▶ [Exercise directions]:
The expected output is exactly the lines below, starting at the line with "Run attack simulation" and ending at the line with "GitLab, Azure Pipelines", both included; no other line belongs in it.

Saved data entries:
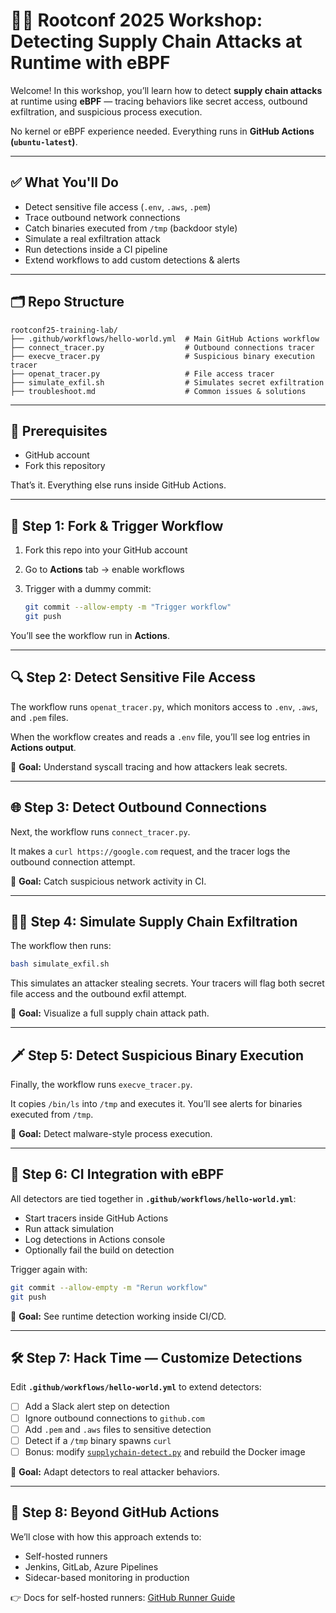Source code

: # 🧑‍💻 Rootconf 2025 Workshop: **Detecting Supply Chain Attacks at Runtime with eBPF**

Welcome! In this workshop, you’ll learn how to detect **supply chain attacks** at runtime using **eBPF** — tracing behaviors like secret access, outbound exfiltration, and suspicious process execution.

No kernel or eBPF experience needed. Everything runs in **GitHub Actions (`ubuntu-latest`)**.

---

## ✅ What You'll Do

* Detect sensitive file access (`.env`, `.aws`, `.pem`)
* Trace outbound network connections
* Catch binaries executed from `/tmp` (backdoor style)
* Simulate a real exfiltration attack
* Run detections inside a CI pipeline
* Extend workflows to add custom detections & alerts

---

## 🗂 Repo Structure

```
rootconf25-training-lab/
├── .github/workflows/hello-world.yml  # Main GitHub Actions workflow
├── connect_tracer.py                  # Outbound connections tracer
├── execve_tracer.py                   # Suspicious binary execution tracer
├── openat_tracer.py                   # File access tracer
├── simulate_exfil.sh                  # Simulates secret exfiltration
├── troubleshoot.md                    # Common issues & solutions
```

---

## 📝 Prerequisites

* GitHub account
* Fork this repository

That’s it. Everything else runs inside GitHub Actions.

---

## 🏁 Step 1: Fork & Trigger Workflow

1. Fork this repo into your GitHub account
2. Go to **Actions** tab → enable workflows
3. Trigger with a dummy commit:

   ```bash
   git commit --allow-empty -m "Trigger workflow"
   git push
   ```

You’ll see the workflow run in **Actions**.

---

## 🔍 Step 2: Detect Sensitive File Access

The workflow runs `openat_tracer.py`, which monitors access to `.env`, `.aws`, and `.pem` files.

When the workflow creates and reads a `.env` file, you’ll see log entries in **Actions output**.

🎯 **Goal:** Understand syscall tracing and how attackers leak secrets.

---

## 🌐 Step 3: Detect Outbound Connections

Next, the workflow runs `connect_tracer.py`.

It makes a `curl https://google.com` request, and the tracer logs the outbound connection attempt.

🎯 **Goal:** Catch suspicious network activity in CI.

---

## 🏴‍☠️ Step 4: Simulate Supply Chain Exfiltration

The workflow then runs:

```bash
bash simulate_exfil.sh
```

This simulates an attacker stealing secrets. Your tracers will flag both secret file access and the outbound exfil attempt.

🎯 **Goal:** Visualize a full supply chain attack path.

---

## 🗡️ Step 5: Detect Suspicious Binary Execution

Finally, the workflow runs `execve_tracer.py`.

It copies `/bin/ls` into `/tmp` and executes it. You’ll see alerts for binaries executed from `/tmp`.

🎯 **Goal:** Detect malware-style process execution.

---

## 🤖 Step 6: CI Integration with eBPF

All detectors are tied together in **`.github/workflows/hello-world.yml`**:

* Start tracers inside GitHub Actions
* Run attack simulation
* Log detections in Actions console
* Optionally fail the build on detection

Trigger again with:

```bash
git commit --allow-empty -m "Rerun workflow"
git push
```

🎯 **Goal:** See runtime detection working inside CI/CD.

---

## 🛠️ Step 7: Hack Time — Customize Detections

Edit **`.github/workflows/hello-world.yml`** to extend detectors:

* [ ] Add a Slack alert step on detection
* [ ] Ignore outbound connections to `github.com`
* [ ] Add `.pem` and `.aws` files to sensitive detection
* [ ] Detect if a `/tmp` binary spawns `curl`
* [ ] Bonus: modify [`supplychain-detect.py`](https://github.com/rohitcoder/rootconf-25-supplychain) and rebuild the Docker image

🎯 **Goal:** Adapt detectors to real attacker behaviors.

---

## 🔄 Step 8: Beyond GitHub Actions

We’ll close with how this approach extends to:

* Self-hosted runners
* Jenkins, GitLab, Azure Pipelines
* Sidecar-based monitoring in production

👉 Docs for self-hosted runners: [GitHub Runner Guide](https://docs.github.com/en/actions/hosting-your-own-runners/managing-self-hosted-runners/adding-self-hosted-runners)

▶ [Answer below]:
* Run attack simulation
* Log detections in Actions console
* Optionally fail the build on detection

Trigger again with:

```bash
git commit --allow-empty -m "Rerun workflow"
git push
```

🎯 **Goal:** See runtime detection working inside CI/CD.

---

## 🛠️ Step 7: Hack Time — Customize Detections

Edit **`.github/workflows/hello-world.yml`** to extend detectors:

* [ ] Add a Slack alert step on detection
* [ ] Ignore outbound connections to `github.com`
* [ ] Add `.pem` and `.aws` files to sensitive detection
* [ ] Detect if a `/tmp` binary spawns `curl`
* [ ] Bonus: modify [`supplychain-detect.py`](https://github.com/rohitcoder/rootconf-25-supplychain) and rebuild the Docker image

🎯 **Goal:** Adapt detectors to real attacker behaviors.

---

## 🔄 Step 8: Beyond GitHub Actions

We’ll close with how this approach extends to:

* Self-hosted runners
* Jenkins, GitLab, Azure Pipelines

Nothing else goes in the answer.